━━━━━ Entries shown

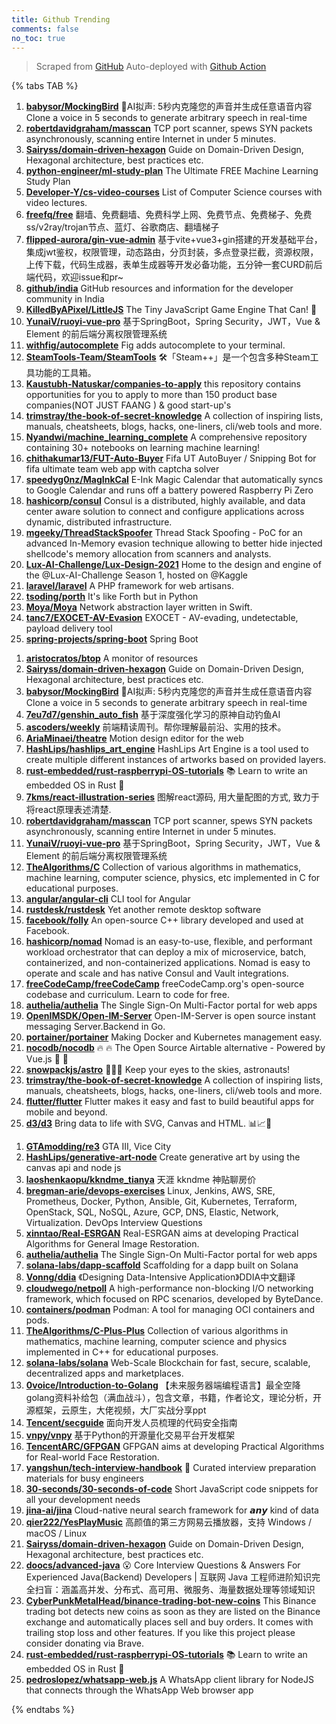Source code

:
 ```yaml
---
title: Github Trending
comments: false
no_toc: true
---
```


> Scraped from [GitHub](https://github.com/trending)
Auto-deployed with [Github Action](https://docs.github.com/en/actions)

{% tabs TAB %}
<!-- tab Daily -->
1. [**babysor/MockingBird**](https://github.com/babysor/MockingBird)
🚀AI拟声: 5秒内克隆您的声音并生成任意语音内容 Clone a voice in 5 seconds to generate arbitrary speech in real-time
2. [**robertdavidgraham/masscan**](https://github.com/robertdavidgraham/masscan)
TCP port scanner, spews SYN packets asynchronously, scanning entire Internet in under 5 minutes.
3. [**Sairyss/domain-driven-hexagon**](https://github.com/Sairyss/domain-driven-hexagon)
Guide on Domain-Driven Design, Hexagonal architecture, best practices etc.
4. [**python-engineer/ml-study-plan**](https://github.com/python-engineer/ml-study-plan)
The Ultimate FREE Machine Learning Study Plan
5. [**Developer-Y/cs-video-courses**](https://github.com/Developer-Y/cs-video-courses)
List of Computer Science courses with video lectures.
6. [**freefq/free**](https://github.com/freefq/free)
翻墙、免费翻墙、免费科学上网、免费节点、免费梯子、免费ss/v2ray/trojan节点、蓝灯、谷歌商店、翻墙梯子
7. [**flipped-aurora/gin-vue-admin**](https://github.com/flipped-aurora/gin-vue-admin)
基于vite+vue3+gin搭建的开发基础平台，集成jwt鉴权，权限管理，动态路由，分页封装，多点登录拦截，资源权限，上传下载，代码生成器，表单生成器等开发必备功能，五分钟一套CURD前后端代码，欢迎issue和pr~
8. [**github/india**](https://github.com/github/india)
GitHub resources and information for the developer community in India
9. [**KilledByAPixel/LittleJS**](https://github.com/KilledByAPixel/LittleJS)
The Tiny JavaScript Game Engine That Can! 🚂
10. [**YunaiV/ruoyi-vue-pro**](https://github.com/YunaiV/ruoyi-vue-pro)
基于SpringBoot，Spring Security，JWT，Vue & Element 的前后端分离权限管理系统
11. [**withfig/autocomplete**](https://github.com/withfig/autocomplete)
Fig adds autocomplete to your terminal.
12. [**SteamTools-Team/SteamTools**](https://github.com/SteamTools-Team/SteamTools)
🛠「Steam++」是一个包含多种Steam工具功能的工具箱。
13. [**Kaustubh-Natuskar/companies-to-apply**](https://github.com/Kaustubh-Natuskar/companies-to-apply)
this repository contains opportunities for you to apply to more than 150 product base companies(NOT JUST FAANG ) & good start-up's
14. [**trimstray/the-book-of-secret-knowledge**](https://github.com/trimstray/the-book-of-secret-knowledge)
A collection of inspiring lists, manuals, cheatsheets, blogs, hacks, one-liners, cli/web tools and more.
15. [**Nyandwi/machine_learning_complete**](https://github.com/Nyandwi/machine_learning_complete)
A comprehensive repository containing 30+ notebooks on learning machine learning!
16. [**chithakumar13/FUT-Auto-Buyer**](https://github.com/chithakumar13/FUT-Auto-Buyer)
Fifa UT AutoBuyer / Snipping Bot for fifa ultimate team web app with captcha solver
17. [**speedyg0nz/MagInkCal**](https://github.com/speedyg0nz/MagInkCal)
E-Ink Magic Calendar that automatically syncs to Google Calendar and runs off a battery powered Raspberry Pi Zero
18. [**hashicorp/consul**](https://github.com/hashicorp/consul)
Consul is a distributed, highly available, and data center aware solution to connect and configure applications across dynamic, distributed infrastructure.
19. [**mgeeky/ThreadStackSpoofer**](https://github.com/mgeeky/ThreadStackSpoofer)
Thread Stack Spoofing - PoC for an advanced In-Memory evasion technique allowing to better hide injected shellcode's memory allocation from scanners and analysts.
20. [**Lux-AI-Challenge/Lux-Design-2021**](https://github.com/Lux-AI-Challenge/Lux-Design-2021)
Home to the design and engine of the @Lux-AI-Challenge Season 1, hosted on @Kaggle
21. [**laravel/laravel**](https://github.com/laravel/laravel)
A PHP framework for web artisans.
22. [**tsoding/porth**](https://github.com/tsoding/porth)
It's like Forth but in Python
23. [**Moya/Moya**](https://github.com/Moya/Moya)
Network abstraction layer written in Swift.
24. [**tanc7/EXOCET-AV-Evasion**](https://github.com/tanc7/EXOCET-AV-Evasion)
EXOCET - AV-evading, undetectable, payload delivery tool
25. [**spring-projects/spring-boot**](https://github.com/spring-projects/spring-boot)
Spring Boot
<!-- endtab -->
<!-- tab Weekly -->
1. [**aristocratos/btop**](https://github.com/aristocratos/btop)
A monitor of resources
2. [**Sairyss/domain-driven-hexagon**](https://github.com/Sairyss/domain-driven-hexagon)
Guide on Domain-Driven Design, Hexagonal architecture, best practices etc.
3. [**babysor/MockingBird**](https://github.com/babysor/MockingBird)
🚀AI拟声: 5秒内克隆您的声音并生成任意语音内容 Clone a voice in 5 seconds to generate arbitrary speech in real-time
4. [**7eu7d7/genshin_auto_fish**](https://github.com/7eu7d7/genshin_auto_fish)
基于深度强化学习的原神自动钓鱼AI
5. [**ascoders/weekly**](https://github.com/ascoders/weekly)
前端精读周刊。帮你理解最前沿、实用的技术。
6. [**AriaMinaei/theatre**](https://github.com/AriaMinaei/theatre)
Motion design editor for the web
7. [**HashLips/hashlips_art_engine**](https://github.com/HashLips/hashlips_art_engine)
HashLips Art Engine is a tool used to create multiple different instances of artworks based on provided layers.
8. [**rust-embedded/rust-raspberrypi-OS-tutorials**](https://github.com/rust-embedded/rust-raspberrypi-OS-tutorials)
📚 Learn to write an embedded OS in Rust 🦀
9. [**7kms/react-illustration-series**](https://github.com/7kms/react-illustration-series)
图解react源码, 用大量配图的方式, 致力于将react原理表述清楚.
10. [**robertdavidgraham/masscan**](https://github.com/robertdavidgraham/masscan)
TCP port scanner, spews SYN packets asynchronously, scanning entire Internet in under 5 minutes.
11. [**YunaiV/ruoyi-vue-pro**](https://github.com/YunaiV/ruoyi-vue-pro)
基于SpringBoot，Spring Security，JWT，Vue & Element 的前后端分离权限管理系统
12. [**TheAlgorithms/C**](https://github.com/TheAlgorithms/C)
Collection of various algorithms in mathematics, machine learning, computer science, physics, etc implemented in C for educational purposes.
13. [**angular/angular-cli**](https://github.com/angular/angular-cli)
CLI tool for Angular
14. [**rustdesk/rustdesk**](https://github.com/rustdesk/rustdesk)
Yet another remote desktop software
15. [**facebook/folly**](https://github.com/facebook/folly)
An open-source C++ library developed and used at Facebook.
16. [**hashicorp/nomad**](https://github.com/hashicorp/nomad)
Nomad is an easy-to-use, flexible, and performant workload orchestrator that can deploy a mix of microservice, batch, containerized, and non-containerized applications. Nomad is easy to operate and scale and has native Consul and Vault integrations.
17. [**freeCodeCamp/freeCodeCamp**](https://github.com/freeCodeCamp/freeCodeCamp)
freeCodeCamp.org's open-source codebase and curriculum. Learn to code for free.
18. [**authelia/authelia**](https://github.com/authelia/authelia)
The Single Sign-On Multi-Factor portal for web apps
19. [**OpenIMSDK/Open-IM-Server**](https://github.com/OpenIMSDK/Open-IM-Server)
Open-IM-Server is open source instant messaging Server.Backend in Go.
20. [**portainer/portainer**](https://github.com/portainer/portainer)
Making Docker and Kubernetes management easy.
21. [**nocodb/nocodb**](https://github.com/nocodb/nocodb)
🔥 🔥 The Open Source Airtable alternative - Powered by Vue.js 🚀 🚀
22. [**snowpackjs/astro**](https://github.com/snowpackjs/astro)
🚀🧑‍🚀 Keep your eyes to the skies, astronauts!
23. [**trimstray/the-book-of-secret-knowledge**](https://github.com/trimstray/the-book-of-secret-knowledge)
A collection of inspiring lists, manuals, cheatsheets, blogs, hacks, one-liners, cli/web tools and more.
24. [**flutter/flutter**](https://github.com/flutter/flutter)
Flutter makes it easy and fast to build beautiful apps for mobile and beyond.
25. [**d3/d3**](https://github.com/d3/d3)
Bring data to life with SVG, Canvas and HTML. 📊📈🎉
<!-- endtab -->
<!-- tab Monthly -->
1. [**GTAmodding/re3**](https://github.com/GTAmodding/re3)
GTA III, Vice City
2. [**HashLips/generative-art-node**](https://github.com/HashLips/generative-art-node)
Create generative art by using the canvas api and node js
3. [**laoshenkaopu/kkndme_tianya**](https://github.com/laoshenkaopu/kkndme_tianya)
天涯 kkndme 神贴聊房价
4. [**bregman-arie/devops-exercises**](https://github.com/bregman-arie/devops-exercises)
Linux, Jenkins, AWS, SRE, Prometheus, Docker, Python, Ansible, Git, Kubernetes, Terraform, OpenStack, SQL, NoSQL, Azure, GCP, DNS, Elastic, Network, Virtualization. DevOps Interview Questions
5. [**xinntao/Real-ESRGAN**](https://github.com/xinntao/Real-ESRGAN)
Real-ESRGAN aims at developing Practical Algorithms for General Image Restoration.
6. [**authelia/authelia**](https://github.com/authelia/authelia)
The Single Sign-On Multi-Factor portal for web apps
7. [**solana-labs/dapp-scaffold**](https://github.com/solana-labs/dapp-scaffold)
Scaffolding for a dapp built on Solana
8. [**Vonng/ddia**](https://github.com/Vonng/ddia)
《Designing Data-Intensive Application》DDIA中文翻译
9. [**cloudwego/netpoll**](https://github.com/cloudwego/netpoll)
A high-performance non-blocking I/O networking framework, which focused on RPC scenarios, developed by ByteDance.
10. [**containers/podman**](https://github.com/containers/podman)
Podman: A tool for managing OCI containers and pods.
11. [**TheAlgorithms/C-Plus-Plus**](https://github.com/TheAlgorithms/C-Plus-Plus)
Collection of various algorithms in mathematics, machine learning, computer science and physics implemented in C++ for educational purposes.
12. [**solana-labs/solana**](https://github.com/solana-labs/solana)
Web-Scale Blockchain for fast, secure, scalable, decentralized apps and marketplaces.
13. [**0voice/Introduction-to-Golang**](https://github.com/0voice/Introduction-to-Golang)
【未来服务器端编程语言】最全空降golang资料补给包（满血战斗），包含文章，书籍，作者论文，理论分析，开源框架，云原生，大佬视频，大厂实战分享ppt
14. [**Tencent/secguide**](https://github.com/Tencent/secguide)
面向开发人员梳理的代码安全指南
15. [**vnpy/vnpy**](https://github.com/vnpy/vnpy)
基于Python的开源量化交易平台开发框架
16. [**TencentARC/GFPGAN**](https://github.com/TencentARC/GFPGAN)
GFPGAN aims at developing Practical Algorithms for Real-world Face Restoration.
17. [**yangshun/tech-interview-handbook**](https://github.com/yangshun/tech-interview-handbook)
💯 Curated interview preparation materials for busy engineers
18. [**30-seconds/30-seconds-of-code**](https://github.com/30-seconds/30-seconds-of-code)
Short JavaScript code snippets for all your development needs
19. [**jina-ai/jina**](https://github.com/jina-ai/jina)
Cloud-native neural search framework for 𝙖𝙣𝙮 kind of data
20. [**qier222/YesPlayMusic**](https://github.com/qier222/YesPlayMusic)
高颜值的第三方网易云播放器，支持 Windows / macOS / Linux
21. [**Sairyss/domain-driven-hexagon**](https://github.com/Sairyss/domain-driven-hexagon)
Guide on Domain-Driven Design, Hexagonal architecture, best practices etc.
22. [**doocs/advanced-java**](https://github.com/doocs/advanced-java)
😮 Core Interview Questions & Answers For Experienced Java(Backend) Developers | 互联网 Java 工程师进阶知识完全扫盲：涵盖高并发、分布式、高可用、微服务、海量数据处理等领域知识
23. [**CyberPunkMetalHead/binance-trading-bot-new-coins**](https://github.com/CyberPunkMetalHead/binance-trading-bot-new-coins)
This Binance trading bot detects new coins as soon as they are listed on the Binance exchange and automatically places sell and buy orders. It comes with trailing stop loss and other features. If you like this project please consider donating via Brave.
24. [**rust-embedded/rust-raspberrypi-OS-tutorials**](https://github.com/rust-embedded/rust-raspberrypi-OS-tutorials)
📚 Learn to write an embedded OS in Rust 🦀
25. [**pedroslopez/whatsapp-web.js**](https://github.com/pedroslopez/whatsapp-web.js)
A WhatsApp client library for NodeJS that connects through the WhatsApp Web browser app
<!-- endtab -->
{% endtabs %}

━━━━━━━━━━

Problem requirements
Looking at the entries above, can you reproduce exactly the lines from the one that holds "Scaffolding for a dapp built on Solana" through the one that holds "A high-performance non-blocking", and only those?

Written reply
Scaffolding for a dapp built on Solana
8. [**Vonng/ddia**](https://github.com/Vonng/ddia)
《Designing Data-Intensive Application》DDIA中文翻译
9. [**cloudwego/netpoll**](https://github.com/cloudwego/netpoll)
A high-performance non-blocking I/O networking framework, which focused on RPC scenarios, developed by ByteDance.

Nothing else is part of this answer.